An anonymous biochemist whom I contacted has forwarded his comments to me. The following is a brief summary of his remarks:

This is a very well-designed and skillfully performed piece of chemical engineering (based on some very nicely done research), in which peptide building blocks (as distinct from pure natural peptides) were made by a chemist, not via a natural process. Hopwever, its significance in relation to the origin of biological replication is highly questionable.

Additionally:

The description of the study shows how strong the design component was in these experiments. The carefully ordered formation of covalent bonds was guided by the designed structure of the building blocks, and the alternating hydrophobicity and hydrophilicity was designed to promote the formation of higher order structures.
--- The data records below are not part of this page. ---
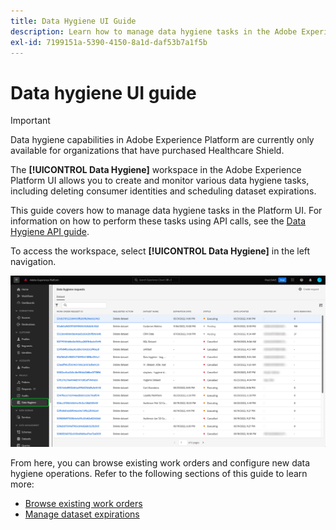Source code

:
 ```yaml
---
title: Data Hygiene UI Guide
description: Learn how to manage data hygiene tasks in the Adobe Experience Platform user interface.
exl-id: 7199151a-5390-4150-8a1d-daf53b7a1f5b
---
```

# Data hygiene UI guide

>[!IMPORTANT]
>
>Data hygiene capabilities in Adobe Experience Platform are currently only available for organizations that have purchased Healthcare Shield.

The **[!UICONTROL Data Hygiene]** workspace in the Adobe Experience Platform UI allows you to create and monitor various data hygiene tasks, including deleting consumer identities and scheduling dataset expirations.

This guide covers how to manage data hygiene tasks in the Platform UI. For information on how to perform these tasks using API calls, see the [Data Hygiene API guide](../api/overview.md).

To access the workspace, select **[!UICONTROL Data Hygiene]** in the left navigation.

![Image showing the [!UICONTROL Data Hygiene] workspace in the Platform UI](../images/ui/overview/home.png)

From here, you can browse existing work orders and configure new data hygiene operations. Refer to the following sections of this guide to learn more:

* [Browse existing work orders](./browse.md)
* [Manage dataset expirations](./dataset-expiration.md)
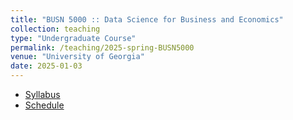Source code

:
 ```yaml
---
title: "BUSN 5000 :: Data Science for Business and Economics"
collection: teaching
type: "Undergraduate Course"
permalink: /teaching/2025-spring-BUSN5000
venue: "University of Georgia"
date: 2025-01-03
---
```


- [Syllabus](/files/syllabus.busn5000.pdf)
- [Schedule](/files/schedule.busn5000.weekly.pdf)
I have to ask: since when does evidence of Intelligent Design count as evidence for unguided evolution?

2. The reactions would never occur under realistic conditions – and if they did, they’d rapidly come to a halt

The biochemist whom I contacted didn’t think that the conditions in the experiment were very realistic, either. He also pointed out that the reactions described in the paper would soon grind to a halt, under natural conditions. The following two paragraphs are intended to convey the gist of his comments.

This experiment is far removed from OOL [origin of life] conditions, where the reactions and structures would occur at random, and where a very large number of “undesirable” reactions would inevitably occur, drastically reducing the chances of obtaining the “correct” reactions under the assumed OOL conditions.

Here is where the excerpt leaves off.